A more complex example
The above DRPC example is just a simple example to introduce the concept of DRPC. Let's take a look at a complex example that really requires storm's parallel computing capability. This example calculates the Reach value of a URL on Twitter.
First, we will introduce what is the reach value. to calculate the Reach value of a URL, We need:
- Get all people who contain this URL
- Get fans of these people
- Remove these fans
- Obtain the number of followers after deduplication-this is reach
A simple reach computing may have thousands of database calls, and may be designed for millions of small users. This is indeed the computing of the CPU intensive. What you will see is that it is very simple to implement it on storm. On a single machine, it may take several minutes for a reach calculation. In a storm cluster, it takes only a few seconds to instantly become the most male URL.
An example of reaching topolgoy can be found here (storm-starter ). Reach topology is defined as follows:
[Java]View plaincopy
- Lineardrpctopologybuilder
- = Newlineardrpctopologybuilder ("reach ");
- Builder. addbolt (newgettweeters (), 3 );
- Builder. addbolt (newgetfollowers (), 12)
- . Shufflegrouping ();
- Builder. addbolt (newpartialuniquer (), 6)
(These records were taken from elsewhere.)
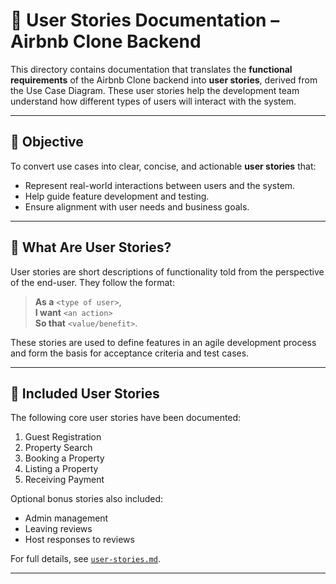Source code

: # 📖 User Stories Documentation – Airbnb Clone Backend

This directory contains documentation that translates the **functional requirements** of the Airbnb Clone backend into **user stories**, derived from the Use Case Diagram. These user stories help the development team understand how different types of users will interact with the system.

---

## 🎯 Objective

To convert use cases into clear, concise, and actionable **user stories** that:

- Represent real-world interactions between users and the system.
- Help guide feature development and testing.
- Ensure alignment with user needs and business goals.

---

## 📝 What Are User Stories?

User stories are short descriptions of functionality told from the perspective of the end-user. They follow the format:

> **As a** `<type of user>`,  
> **I want** `<an action>`  
> **So that** `<value/benefit>`.

These stories are used to define features in an agile development process and form the basis for acceptance criteria and test cases.

---

## 🧾 Included User Stories

The following core user stories have been documented:

1. Guest Registration
2. Property Search
3. Booking a Property
4. Listing a Property
5. Receiving Payment

Optional bonus stories also included:
- Admin management
- Leaving reviews
- Host responses to reviews

For full details, see [`user-stories.md`](user-stories.md).

---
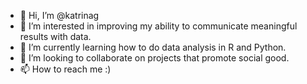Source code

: - 👋 Hi, I’m @katrinag
- 👀 I’m interested in improving my ability to communicate meaningful results with data.
- 🌱 I’m currently learning how to do data analysis in R and Python. 
- 💞️ I’m looking to collaborate on projects that promote social good.
- 📫 How to reach me :)

<!---
katrinag/katrinag is a ✨ special ✨ repository because its `README.md` (this file) appears on your GitHub profile.
You can click the Preview link to take a look at your changes.
--->
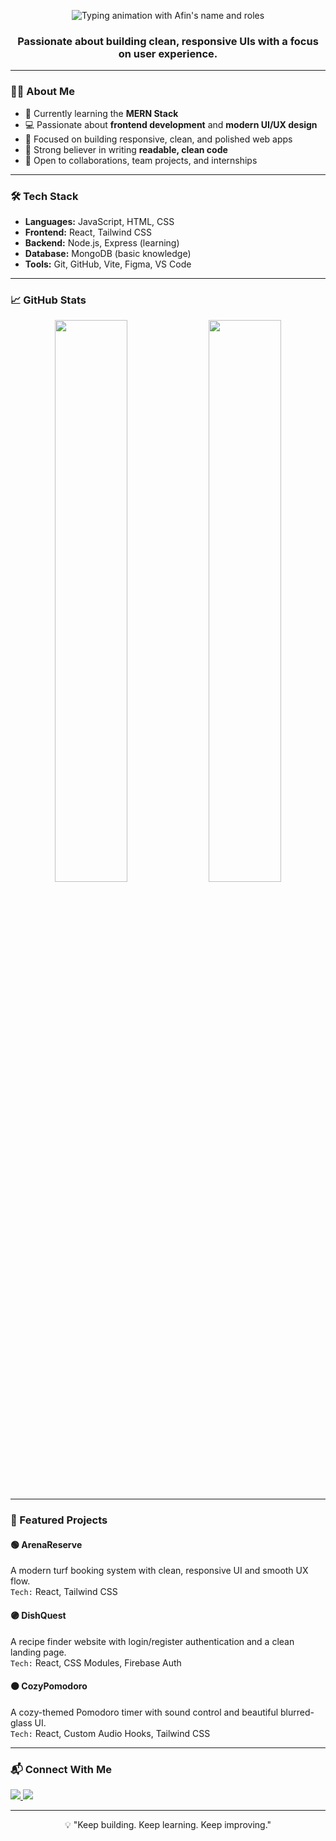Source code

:<p align="center">
  <img src="https://readme-typing-svg.demolab.com?font=JetBrains+Mono&size=28&duration=2000&pause=1000&color=1E90FF&center=true&vCenter=true&width=800&lines=Hi+there%2C+I'm+Afin.;Frontend+Developer.;React+%7C+MERN+Stack+Dev.;UI%2FUX+Focused+Engineer." alt="Typing animation with Afin's name and roles" />
</p>

<h3 align="center">
  Passionate about building clean, responsive UIs with a focus on user experience.
</h3>

---

### 🧑‍💻 About Me

- 🎯 Currently learning the **MERN Stack**
- 💻 Passionate about **frontend development** and **modern UI/UX design**
- 🚀 Focused on building responsive, clean, and polished web apps
- 🧠 Strong believer in writing **readable, clean code**
- 🤝 Open to collaborations, team projects, and internships

---

### 🛠️ Tech Stack

- **Languages:** JavaScript, HTML, CSS  
- **Frontend:** React, Tailwind CSS  
- **Backend:** Node.js, Express (learning)  
- **Database:** MongoDB (basic knowledge)  
- **Tools:** Git, GitHub, Vite, Figma, VS Code

---

### 📈 GitHub Stats

<p align="center">
  <img src="https://github-readme-stats.vercel.app/api?username=your-github-username&show_icons=true&theme=transparent" width="48%"/>
  <img src="https://streak-stats.demolab.com?user=your-github-username&theme=transparent" width="48%"/>
</p>

---

### 🚀 Featured Projects

#### 🟢 ArenaReserve
A modern turf booking system with clean, responsive UI and smooth UX flow.  
`Tech:` React, Tailwind CSS

#### 🟣 DishQuest
A recipe finder website with login/register authentication and a clean landing page.  
`Tech:` React, CSS Modules, Firebase Auth

#### 🟠 CozyPomodoro
A cozy-themed Pomodoro timer with sound control and beautiful blurred-glass UI.  
`Tech:` React, Custom Audio Hooks, Tailwind CSS

---

### 📬 Connect With Me

<p>
  <a href="https://linkedin.com/in/your-link" target="_blank">
    <img src="https://img.shields.io/badge/LinkedIn-0077B5?style=flat&logo=linkedin&logoColor=white"/>
  </a>
  <a href="mailto:your@email.com">
    <img src="https://img.shields.io/badge/Gmail-D14836?style=flat&logo=gmail&logoColor=white"/>
  </a>
</p>

---

<p align="center">💡 "Keep building. Keep learning. Keep improving."</p>

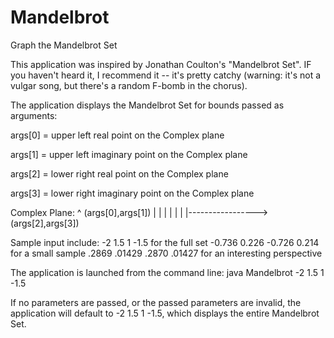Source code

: # Mandelbrot
Graph the Mandelbrot Set

This application was inspired by Jonathan Coulton's "Mandelbrot Set".  IF you haven't heard it, I recommend it -- it's pretty catchy (warning: it's not a vulgar song, but there's a random F-bomb in the chorus).

The application	displays the Mandelbrot Set for bounds passed as arguments:

args[0] = upper left real point on the Complex plane

args[1] = upper left imaginary point on the Complex plane

args[2] = lower right real point on the Complex plane

args[3] = lower right imaginary point on the Complex plane


Complex Plane:
 	                  ^
 	(args[0],args[1]) |
 	                  |
 	                  |
 	                  |
 	                  |
 	                  |
 	                  |-----------------> (args[2],args[3])

 Sample input include:
 -2 1.5 1 -1.5 for the full set
 -0.736 0.226 -0.726 0.214 for a small sample
 .2869 .01429 .2870 .01427 for an interesting perspective

The application is launched from the command line:  java Mandelbrot -2 1.5 1 -1.5

If no parameters are passed, or the passed parameters are invalid, the application will default to -2 1.5 1 -1.5, which displays the entire Mandelbrot Set.
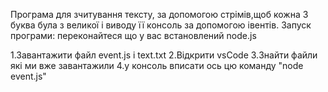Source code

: Програма для зчитування тексту, за допомогою стрімів,щоб кожна 3 буква була з великої і виводу її консоль за допомогою івентів. Запуск програми: переконайтеся що у вас встановлений node.js

1.Завантажити файл event.js і text.txt
2.Відкрити vsCode
3.Знайти файли які ми вже завантажили
4.у консоль вписати ось цю команду "node event.js"
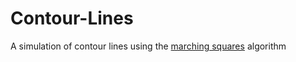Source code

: # Contour-Lines

A simulation of contour lines using the [marching squares](https://en.wikipedia.org/wiki/Marching_squares) algorithm
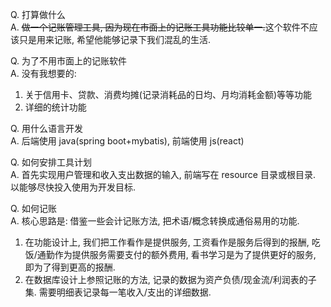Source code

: Q. 打算做什么  
A. ~~做一个记账管理工具, 因为现在市面上的记账工具功能比较单一.~~这个软件不应该只是用来记账, 希望他能够记录下我们混乱的生活.

Q. 为了不用市面上的记账软件  
A. 没有我想要的:

1.  关于信用卡、贷款、消费均摊(记录消耗品的日均、月均消耗金额)等等功能
2.  详细的统计功能

Q. 用什么语言开发  
A. 后端使用 java(spring boot+mybatis), 前端使用 js(react)

Q. 如何安排工具计划  
A. 首先实现用户管理和收入支出数据的输入, 前端写在 resource 目录或根目录. 以能够尽快投入使用为开发目标.

Q. 如何记账  
A. 核心思路是: 借鉴一些会计记账方法, 把术语/概念转换成通俗易用的功能.

1.  在功能设计上, 我们把工作看作是提供服务, 工资看作是服务后得到的报酬, 吃饭/通勤作为提供服务需要支付的额外费用, 看书学习是为了提供更好的服务, 即为了得到更高的报酬.
2.  在数据库设计上参照记账的方法, 记录的数据为资产负债/现金流/利润表的子集. 需要明细表记录每一笔收入/支出的详细数据.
- . Fieldsgrouping (newfields ("ID", "follower "));
- Builder. addbolt (newcountaggregator (), 2)
- . Fieldsgrouping (newfields ("ID "));
The topology is executed in four steps:
GetTweeters
Obtain all users whose URLs are included in the meager content. It receives the input stream:[id, url]
, Which outputs:[id, tweeter]
. No URL tuple will correspond to manytweeter
Tuple.
GetFollowers
Get these tweeter fans. It receives the input stream:[id, tweeter]
, Which outputs:[id, follower]
PartialUniquer
You can use the fan ID to group fans. This leads the same analysis to a unified task. Therefore, different tasks receive different fans-to remove duplicates. Its output stream:[id, count]
That is, the number of fans on the task is output.
- Finally,
CountAggregator
After receiving all the local numbers, we can sum up them to calculate the Reach value.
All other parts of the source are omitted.